Зарулив самолет на указанное место и выключив мотор, я вылез из кабины и пошел в сторону КП. Рядом с радиостанцией и санитарной машиной стоял с микрофоном в руке командир полка Дерябин – руководил посадкой. Неподалеку беспокойно прохаживался инженер полка майор Симаков.
Когда приземлился последний самолет и, подпрыгивая на неровностях, побежал по полосе, Дерябин облегченно вздохнул и одну за другой пустил две красные ракеты. Повернулся к нам:
– Ну, товарищи, перебрались благополучно. Сейчас побеспокойтесь о готовности самолетов к бою. Через двадцать минут жду на доклад.

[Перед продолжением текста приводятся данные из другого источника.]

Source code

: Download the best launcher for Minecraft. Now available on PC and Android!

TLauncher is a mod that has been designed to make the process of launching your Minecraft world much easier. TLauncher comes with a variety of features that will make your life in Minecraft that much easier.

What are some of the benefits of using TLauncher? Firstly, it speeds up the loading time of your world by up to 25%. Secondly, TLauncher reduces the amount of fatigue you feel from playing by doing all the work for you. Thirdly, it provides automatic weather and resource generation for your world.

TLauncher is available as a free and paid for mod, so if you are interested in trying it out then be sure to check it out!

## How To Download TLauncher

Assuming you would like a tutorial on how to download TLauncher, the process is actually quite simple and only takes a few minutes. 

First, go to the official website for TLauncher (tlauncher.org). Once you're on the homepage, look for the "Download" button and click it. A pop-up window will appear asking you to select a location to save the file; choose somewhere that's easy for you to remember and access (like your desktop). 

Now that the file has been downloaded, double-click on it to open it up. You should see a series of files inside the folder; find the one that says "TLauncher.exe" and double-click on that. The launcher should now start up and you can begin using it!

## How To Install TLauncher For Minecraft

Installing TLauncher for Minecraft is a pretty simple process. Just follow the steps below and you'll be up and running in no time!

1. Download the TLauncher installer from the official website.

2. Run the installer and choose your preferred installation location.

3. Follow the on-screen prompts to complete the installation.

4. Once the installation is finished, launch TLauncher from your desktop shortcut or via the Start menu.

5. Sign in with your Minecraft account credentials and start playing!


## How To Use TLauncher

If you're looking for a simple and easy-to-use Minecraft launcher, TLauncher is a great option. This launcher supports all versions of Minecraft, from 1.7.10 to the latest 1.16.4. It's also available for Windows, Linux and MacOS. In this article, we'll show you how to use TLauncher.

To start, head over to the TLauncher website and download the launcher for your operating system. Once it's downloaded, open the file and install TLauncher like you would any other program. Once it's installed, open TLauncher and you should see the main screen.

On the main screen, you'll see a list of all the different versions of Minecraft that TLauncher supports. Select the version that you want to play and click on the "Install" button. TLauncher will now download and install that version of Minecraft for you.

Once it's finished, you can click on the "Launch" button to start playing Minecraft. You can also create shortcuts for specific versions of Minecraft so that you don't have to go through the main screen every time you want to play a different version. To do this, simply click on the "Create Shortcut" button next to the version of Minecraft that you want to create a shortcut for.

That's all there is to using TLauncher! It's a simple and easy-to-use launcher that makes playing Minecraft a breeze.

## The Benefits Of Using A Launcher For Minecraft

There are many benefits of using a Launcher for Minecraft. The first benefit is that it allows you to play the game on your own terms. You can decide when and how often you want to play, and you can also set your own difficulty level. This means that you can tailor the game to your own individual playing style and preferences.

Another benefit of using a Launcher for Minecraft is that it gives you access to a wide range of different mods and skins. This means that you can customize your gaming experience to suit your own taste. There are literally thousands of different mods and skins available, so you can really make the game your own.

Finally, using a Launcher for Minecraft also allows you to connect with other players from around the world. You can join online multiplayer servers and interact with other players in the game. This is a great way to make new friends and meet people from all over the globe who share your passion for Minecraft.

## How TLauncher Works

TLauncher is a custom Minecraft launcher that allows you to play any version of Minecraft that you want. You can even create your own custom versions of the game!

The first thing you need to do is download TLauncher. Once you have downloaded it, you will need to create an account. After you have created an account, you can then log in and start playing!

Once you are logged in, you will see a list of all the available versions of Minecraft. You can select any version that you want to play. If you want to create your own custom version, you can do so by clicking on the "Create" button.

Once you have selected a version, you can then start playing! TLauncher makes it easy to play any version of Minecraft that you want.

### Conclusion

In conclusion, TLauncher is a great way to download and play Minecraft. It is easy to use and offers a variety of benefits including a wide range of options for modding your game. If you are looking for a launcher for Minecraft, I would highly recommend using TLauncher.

Однако в этот день боевых вылетов не было. Все шумно устраивались на новом месте. Летчики поселились в уцелевших хатах, а техники, мотористы и оружейники – в полуразрушенной колхозной мастерской.
Вечером я отправился вместе с адъютантом эскадрильи взглянуть, как разместились люди. У техников уже топилась печь, сделанная из железной бочки. Было тепло, пахло свежей пшеничной соломой, брошенной на деревянные нары.
Выйдя от техников, я решил заглянуть в ближайшую к аэродрому хату, где остановился командир звена Николай Агафонов, мой земляк. Прибыл он в наш полк под Ростовом. Его направили в нашу эскадрилью. Когда он шел по стоянке, заметно прихрамывая, я его сразу не признал. Смотрел на него и думал: «Парень, видно, из госпиталя и фронт ему не новинка». Фронт оставляет на людях особый след, да и орден на его груди говорил о многом.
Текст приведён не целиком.